Images menu affects whole document, layer just individual layer you’re on. Select let’s you select specific parts. Filter let’s you mess around with filters/textures, etc. View adjusts zoom, etc, and shows/hides tools and rulers. Window contains the panels docked on the right side of the screen.
Cool feature – if you search for something in the menu bar and hover on it in help, it will bring it up for you.
These videos are apparently out of date. There’s no longer an applications toolbar, here are some shortcuts to use instead.
The options bar at the top changes for what you have selected in the toolbar docked on the left.
Hit the two little arrows at the top to switch between a double or single column toolbar.
If you see a little arrow in the bottom right hand corner, click and hold on that tool to see more options.
You can see that there are lines, dividing the tools into groups. The first group is the Selections group, which includes the move group for moving layers across the canvas. The second is the Image, editing and painting group, used for touching up, erasing stuff, lightening, blurring, etc. The third is the Vector group, which let’s you draw, select and manipulate vector shapes. The fourth is the General tools, like zoom, hand tool to navigate around the screen, etc.
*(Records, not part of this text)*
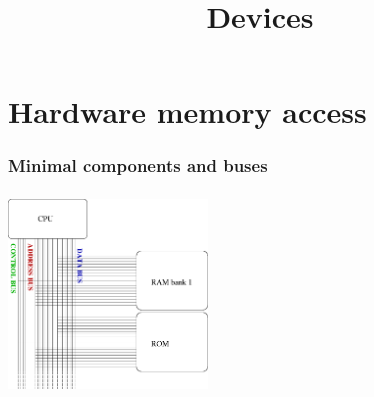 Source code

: %
%
%
%
%
%

%
%


%
%

\def\path{../../../..}

%
%



%
%

\title{Devices}

%
%



%
%

\begin{frame}
  \titlepage
\end{frame}

%
%

\begin{frame}
        \tableofcontents
\end{frame}

\section{Hardware memory access}
\begin{frame}
  \frametitle{Minimal components and buses}
  \begin{center}
    \includegraphics[width=150pt,height=150pt]{pic/arch-basic}
  \end{center}
\end{frame}


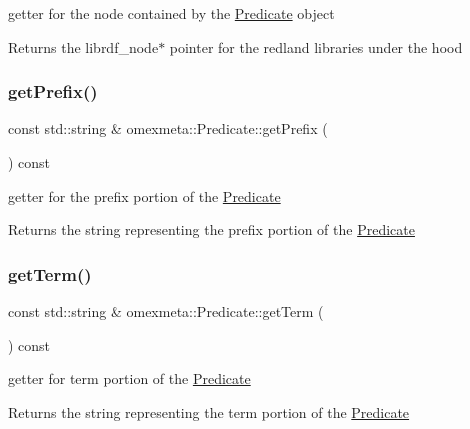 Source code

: getter for the node contained by the \hyperlink{classomexmeta_1_1Predicate}{Predicate} object 

\begin{DoxyReturn}{Returns}
the librdf\+\_\+node$\ast$ pointer for the redland libraries under the hood 
\end{DoxyReturn}
\mbox{\label{classomexmeta_1_1Predicate_a0147e977f71604db05763815ae6b553f}} 
\subsubsection{\texorpdfstring{get\+Prefix()}{getPrefix()}}
{\footnotesize\ttfamily const std\+::string \& omexmeta\+::\+Predicate\+::get\+Prefix (\begin{DoxyParamCaption}{ }\end{DoxyParamCaption}) const}



getter for the prefix portion of the \hyperlink{classomexmeta_1_1Predicate}{Predicate} 

\begin{DoxyReturn}{Returns}
the string representing the prefix portion of the \hyperlink{classomexmeta_1_1Predicate}{Predicate} 
\end{DoxyReturn}
\mbox{\label{classomexmeta_1_1Predicate_a54a15176bd697d37d00573bf86954630}} 
\subsubsection{\texorpdfstring{get\+Term()}{getTerm()}}
{\footnotesize\ttfamily const std\+::string \& omexmeta\+::\+Predicate\+::get\+Term (\begin{DoxyParamCaption}{ }\end{DoxyParamCaption}) const}



getter for term portion of the \hyperlink{classomexmeta_1_1Predicate}{Predicate} 

\begin{DoxyReturn}{Returns}
the string representing the term portion of the \hyperlink{classomexmeta_1_1Predicate}{Predicate} 
\end{DoxyReturn}
\mbox{\label{classomexmeta_1_1Predicate_a27fa7d62ad9a5182f3dd642bc61c8d9f}}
The fifth represent the Foreground and background color selector, with the top square being the foreground. Use the arrows to swap them, and the little box in the bottom left to restore them to their default. The last icon is the Quick mask tool, which is for toggling back and forth between standard editing mode and quick mask mode.
Hover on a tool to see its name/shortcut.
Windows and Panels
To add a file, do File > open, or just drag it onto the window. It will open up in a section called the Document window. If you right click the background you can change the color.
When you have multiple documents open, they’ll appear as tabs at the top. You can rearrange by dragging them, or make separate them by dragging them out.
You can arrange how these appear under the Window > Arrange.
At the bottom of the window menu, you’ll see a list of all the documents you have open. The one checked is the active document window.
On the right side are the panels, which you can expand/collapse with the little arrows on the top right.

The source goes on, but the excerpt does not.